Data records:
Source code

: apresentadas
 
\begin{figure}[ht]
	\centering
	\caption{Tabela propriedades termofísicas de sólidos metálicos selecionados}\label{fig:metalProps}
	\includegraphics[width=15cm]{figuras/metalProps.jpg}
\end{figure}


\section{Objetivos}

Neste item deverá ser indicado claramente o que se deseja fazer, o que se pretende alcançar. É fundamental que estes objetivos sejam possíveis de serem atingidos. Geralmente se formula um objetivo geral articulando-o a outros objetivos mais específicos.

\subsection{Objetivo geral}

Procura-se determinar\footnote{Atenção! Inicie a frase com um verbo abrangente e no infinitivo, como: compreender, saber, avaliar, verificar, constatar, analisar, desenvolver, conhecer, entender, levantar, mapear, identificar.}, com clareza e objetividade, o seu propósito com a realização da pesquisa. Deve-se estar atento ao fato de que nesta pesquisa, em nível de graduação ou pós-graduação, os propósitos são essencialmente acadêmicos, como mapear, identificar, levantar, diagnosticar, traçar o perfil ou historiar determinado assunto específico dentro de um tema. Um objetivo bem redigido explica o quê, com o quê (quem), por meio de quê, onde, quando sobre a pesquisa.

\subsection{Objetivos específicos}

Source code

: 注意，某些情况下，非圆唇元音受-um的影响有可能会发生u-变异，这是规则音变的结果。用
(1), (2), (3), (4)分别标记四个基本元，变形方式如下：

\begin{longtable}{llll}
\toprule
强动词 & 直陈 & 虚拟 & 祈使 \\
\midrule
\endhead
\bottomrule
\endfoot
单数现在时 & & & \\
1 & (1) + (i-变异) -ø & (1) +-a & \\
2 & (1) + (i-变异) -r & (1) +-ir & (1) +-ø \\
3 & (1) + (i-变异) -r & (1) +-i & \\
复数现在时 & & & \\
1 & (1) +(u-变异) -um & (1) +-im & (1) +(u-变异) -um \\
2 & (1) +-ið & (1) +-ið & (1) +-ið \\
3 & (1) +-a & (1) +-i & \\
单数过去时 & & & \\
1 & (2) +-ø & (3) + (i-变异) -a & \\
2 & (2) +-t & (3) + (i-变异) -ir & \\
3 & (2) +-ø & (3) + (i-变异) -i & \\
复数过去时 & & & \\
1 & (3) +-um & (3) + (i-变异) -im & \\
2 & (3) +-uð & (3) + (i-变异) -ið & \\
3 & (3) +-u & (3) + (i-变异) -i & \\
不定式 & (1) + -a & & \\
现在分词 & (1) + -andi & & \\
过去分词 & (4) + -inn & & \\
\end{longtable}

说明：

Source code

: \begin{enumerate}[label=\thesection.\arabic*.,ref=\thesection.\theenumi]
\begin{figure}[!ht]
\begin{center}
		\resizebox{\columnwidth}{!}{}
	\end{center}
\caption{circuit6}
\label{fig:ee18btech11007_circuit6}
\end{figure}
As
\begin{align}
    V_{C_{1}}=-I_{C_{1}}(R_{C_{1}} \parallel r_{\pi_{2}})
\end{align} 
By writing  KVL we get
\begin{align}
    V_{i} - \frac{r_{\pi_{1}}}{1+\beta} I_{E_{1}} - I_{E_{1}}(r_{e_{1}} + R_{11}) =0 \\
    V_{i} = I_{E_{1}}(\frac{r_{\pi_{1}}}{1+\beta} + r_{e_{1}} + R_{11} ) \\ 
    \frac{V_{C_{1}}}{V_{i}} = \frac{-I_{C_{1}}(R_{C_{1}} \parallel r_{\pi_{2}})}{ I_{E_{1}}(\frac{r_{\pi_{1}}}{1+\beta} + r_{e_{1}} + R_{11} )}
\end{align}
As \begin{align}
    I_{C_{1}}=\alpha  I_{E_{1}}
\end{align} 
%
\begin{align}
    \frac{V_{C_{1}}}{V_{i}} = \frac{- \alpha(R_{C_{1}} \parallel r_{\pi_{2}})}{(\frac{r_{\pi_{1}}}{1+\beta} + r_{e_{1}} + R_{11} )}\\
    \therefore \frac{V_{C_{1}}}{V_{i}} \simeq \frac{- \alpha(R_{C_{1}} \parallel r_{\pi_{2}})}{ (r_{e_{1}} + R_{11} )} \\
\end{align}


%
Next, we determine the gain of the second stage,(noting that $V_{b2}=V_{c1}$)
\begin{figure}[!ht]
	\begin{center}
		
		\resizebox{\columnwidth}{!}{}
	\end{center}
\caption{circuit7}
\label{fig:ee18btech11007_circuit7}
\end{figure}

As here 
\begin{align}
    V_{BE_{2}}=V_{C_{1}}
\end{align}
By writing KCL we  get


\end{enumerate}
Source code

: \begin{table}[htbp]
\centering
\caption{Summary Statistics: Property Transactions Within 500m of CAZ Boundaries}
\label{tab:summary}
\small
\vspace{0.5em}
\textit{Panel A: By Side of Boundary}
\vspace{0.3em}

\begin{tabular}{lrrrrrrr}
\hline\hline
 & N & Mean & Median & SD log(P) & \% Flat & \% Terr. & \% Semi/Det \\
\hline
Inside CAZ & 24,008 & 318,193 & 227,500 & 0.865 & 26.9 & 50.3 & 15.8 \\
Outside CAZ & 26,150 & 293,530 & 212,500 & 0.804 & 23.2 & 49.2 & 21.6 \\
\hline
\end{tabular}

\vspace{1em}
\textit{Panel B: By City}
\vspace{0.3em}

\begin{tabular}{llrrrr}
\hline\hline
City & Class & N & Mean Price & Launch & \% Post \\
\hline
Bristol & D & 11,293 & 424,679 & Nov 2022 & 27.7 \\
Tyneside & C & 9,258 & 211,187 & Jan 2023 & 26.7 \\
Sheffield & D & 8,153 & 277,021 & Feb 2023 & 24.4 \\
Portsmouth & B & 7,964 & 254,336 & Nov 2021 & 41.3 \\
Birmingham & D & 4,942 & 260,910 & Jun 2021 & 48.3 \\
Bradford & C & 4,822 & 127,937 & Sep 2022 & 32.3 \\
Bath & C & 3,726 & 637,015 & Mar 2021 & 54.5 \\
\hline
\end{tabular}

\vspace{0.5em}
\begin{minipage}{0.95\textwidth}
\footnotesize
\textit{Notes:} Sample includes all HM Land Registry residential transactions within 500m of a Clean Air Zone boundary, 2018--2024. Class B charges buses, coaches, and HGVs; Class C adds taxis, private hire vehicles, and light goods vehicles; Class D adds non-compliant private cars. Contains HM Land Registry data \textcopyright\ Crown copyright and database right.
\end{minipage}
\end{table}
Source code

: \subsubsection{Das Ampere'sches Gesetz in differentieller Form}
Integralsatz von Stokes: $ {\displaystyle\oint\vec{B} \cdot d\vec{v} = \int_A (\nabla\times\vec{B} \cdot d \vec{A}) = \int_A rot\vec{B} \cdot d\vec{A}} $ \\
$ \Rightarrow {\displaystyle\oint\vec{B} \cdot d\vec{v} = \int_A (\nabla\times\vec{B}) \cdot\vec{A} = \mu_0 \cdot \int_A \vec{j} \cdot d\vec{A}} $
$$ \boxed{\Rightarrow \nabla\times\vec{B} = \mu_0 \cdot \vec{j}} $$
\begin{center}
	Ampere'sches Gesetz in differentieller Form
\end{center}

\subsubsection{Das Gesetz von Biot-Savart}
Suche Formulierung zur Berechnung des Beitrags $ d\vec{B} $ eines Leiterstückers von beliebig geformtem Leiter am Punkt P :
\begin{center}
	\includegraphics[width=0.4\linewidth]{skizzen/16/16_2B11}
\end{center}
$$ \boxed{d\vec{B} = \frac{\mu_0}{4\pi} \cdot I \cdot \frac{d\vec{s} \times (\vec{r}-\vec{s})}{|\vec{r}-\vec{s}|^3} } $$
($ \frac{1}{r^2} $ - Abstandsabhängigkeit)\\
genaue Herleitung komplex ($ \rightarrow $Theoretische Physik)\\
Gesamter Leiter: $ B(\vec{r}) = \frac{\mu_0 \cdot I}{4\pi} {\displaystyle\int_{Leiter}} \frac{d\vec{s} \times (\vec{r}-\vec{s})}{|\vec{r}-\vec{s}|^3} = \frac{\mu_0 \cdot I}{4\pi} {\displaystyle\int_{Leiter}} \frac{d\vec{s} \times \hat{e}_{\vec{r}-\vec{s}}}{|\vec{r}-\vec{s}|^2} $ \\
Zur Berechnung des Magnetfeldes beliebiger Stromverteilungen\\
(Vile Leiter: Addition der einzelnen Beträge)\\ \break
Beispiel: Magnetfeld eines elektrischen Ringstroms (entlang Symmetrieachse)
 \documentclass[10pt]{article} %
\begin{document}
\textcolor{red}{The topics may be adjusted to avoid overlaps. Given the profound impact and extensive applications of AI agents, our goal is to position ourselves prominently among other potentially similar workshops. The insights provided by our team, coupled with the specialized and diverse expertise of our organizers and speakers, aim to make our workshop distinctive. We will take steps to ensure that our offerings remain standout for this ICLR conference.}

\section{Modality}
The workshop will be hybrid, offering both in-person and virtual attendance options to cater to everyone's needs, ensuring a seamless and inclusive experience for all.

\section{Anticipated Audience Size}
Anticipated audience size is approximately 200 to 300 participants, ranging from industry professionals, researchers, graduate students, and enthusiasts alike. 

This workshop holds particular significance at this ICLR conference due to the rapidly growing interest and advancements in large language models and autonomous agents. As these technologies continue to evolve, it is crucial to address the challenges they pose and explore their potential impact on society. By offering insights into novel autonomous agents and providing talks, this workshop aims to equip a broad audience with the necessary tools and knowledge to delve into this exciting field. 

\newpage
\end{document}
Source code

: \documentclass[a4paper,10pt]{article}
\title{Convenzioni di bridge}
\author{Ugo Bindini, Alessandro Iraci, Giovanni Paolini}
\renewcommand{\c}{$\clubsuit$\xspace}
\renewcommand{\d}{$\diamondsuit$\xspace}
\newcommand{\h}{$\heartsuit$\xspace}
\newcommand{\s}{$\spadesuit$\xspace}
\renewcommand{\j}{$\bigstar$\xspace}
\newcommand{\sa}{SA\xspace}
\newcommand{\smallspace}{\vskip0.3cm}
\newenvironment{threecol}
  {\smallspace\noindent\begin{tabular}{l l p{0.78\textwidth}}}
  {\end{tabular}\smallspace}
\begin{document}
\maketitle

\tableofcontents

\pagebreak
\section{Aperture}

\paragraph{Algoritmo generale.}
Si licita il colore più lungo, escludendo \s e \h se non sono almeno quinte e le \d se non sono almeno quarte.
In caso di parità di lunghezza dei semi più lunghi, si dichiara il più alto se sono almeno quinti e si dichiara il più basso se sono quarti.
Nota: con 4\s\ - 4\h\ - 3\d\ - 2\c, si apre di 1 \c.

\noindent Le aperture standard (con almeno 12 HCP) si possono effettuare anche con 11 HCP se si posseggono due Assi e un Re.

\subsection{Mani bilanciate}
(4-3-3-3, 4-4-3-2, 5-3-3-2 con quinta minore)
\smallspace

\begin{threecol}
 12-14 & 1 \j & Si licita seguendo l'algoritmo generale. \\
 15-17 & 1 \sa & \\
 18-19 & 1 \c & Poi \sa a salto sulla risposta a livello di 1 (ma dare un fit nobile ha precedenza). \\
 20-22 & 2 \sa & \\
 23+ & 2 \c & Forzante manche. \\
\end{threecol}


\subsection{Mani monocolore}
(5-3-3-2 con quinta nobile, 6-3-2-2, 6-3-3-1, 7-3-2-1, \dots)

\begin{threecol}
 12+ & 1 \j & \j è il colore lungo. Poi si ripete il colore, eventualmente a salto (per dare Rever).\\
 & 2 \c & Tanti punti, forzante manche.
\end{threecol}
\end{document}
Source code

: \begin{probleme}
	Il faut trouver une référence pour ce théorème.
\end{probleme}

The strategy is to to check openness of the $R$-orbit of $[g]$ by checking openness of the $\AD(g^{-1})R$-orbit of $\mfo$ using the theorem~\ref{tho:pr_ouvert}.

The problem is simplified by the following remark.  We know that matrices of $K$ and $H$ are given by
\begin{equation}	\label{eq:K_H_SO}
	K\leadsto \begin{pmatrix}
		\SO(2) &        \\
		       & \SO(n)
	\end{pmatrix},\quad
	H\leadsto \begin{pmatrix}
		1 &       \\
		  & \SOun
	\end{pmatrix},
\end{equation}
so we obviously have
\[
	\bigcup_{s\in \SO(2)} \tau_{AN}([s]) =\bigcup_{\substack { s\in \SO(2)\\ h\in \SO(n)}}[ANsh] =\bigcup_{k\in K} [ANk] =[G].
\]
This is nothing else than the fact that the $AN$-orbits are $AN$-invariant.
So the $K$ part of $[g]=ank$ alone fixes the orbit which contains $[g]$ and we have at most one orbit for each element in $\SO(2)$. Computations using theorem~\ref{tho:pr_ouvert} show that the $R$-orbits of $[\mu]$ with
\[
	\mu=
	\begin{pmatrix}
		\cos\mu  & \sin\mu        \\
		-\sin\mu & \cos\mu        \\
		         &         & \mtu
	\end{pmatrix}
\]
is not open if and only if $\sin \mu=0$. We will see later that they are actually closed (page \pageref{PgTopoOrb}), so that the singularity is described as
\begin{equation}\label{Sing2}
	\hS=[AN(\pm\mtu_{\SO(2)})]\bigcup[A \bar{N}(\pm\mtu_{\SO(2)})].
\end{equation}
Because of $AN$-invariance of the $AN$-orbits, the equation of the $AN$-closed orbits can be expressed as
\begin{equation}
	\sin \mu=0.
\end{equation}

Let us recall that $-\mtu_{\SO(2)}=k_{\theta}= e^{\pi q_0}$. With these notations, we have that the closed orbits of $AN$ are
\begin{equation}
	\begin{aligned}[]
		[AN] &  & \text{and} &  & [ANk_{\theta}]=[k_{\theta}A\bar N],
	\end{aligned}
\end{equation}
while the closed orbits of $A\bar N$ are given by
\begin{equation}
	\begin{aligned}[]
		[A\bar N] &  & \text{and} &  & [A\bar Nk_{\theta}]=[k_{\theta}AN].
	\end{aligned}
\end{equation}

*Problem requirements*. Lines above with the string "conference" need to be found and copied.

*Solution to this exercise*.
\textcolor{red}{The topics may be adjusted to avoid overlaps. Given the profound impact and extensive applications of AI agents, our goal is to position ourselves prominently among other potentially similar workshops. The insights provided by our team, coupled with the specialized and diverse expertise of our organizers and speakers, aim to make our workshop distinctive. We will take steps to ensure that our offerings remain standout for this ICLR conference.}
This workshop holds particular significance at this ICLR conference due to the rapidly growing interest and advancements in large language models and autonomous agents. As these technologies continue to evolve, it is crucial to address the challenges they pose and explore their potential impact on society. By offering insights into novel autonomous agents and providing talks, this workshop aims to equip a broad audience with the necessary tools and knowledge to delve into this exciting field. 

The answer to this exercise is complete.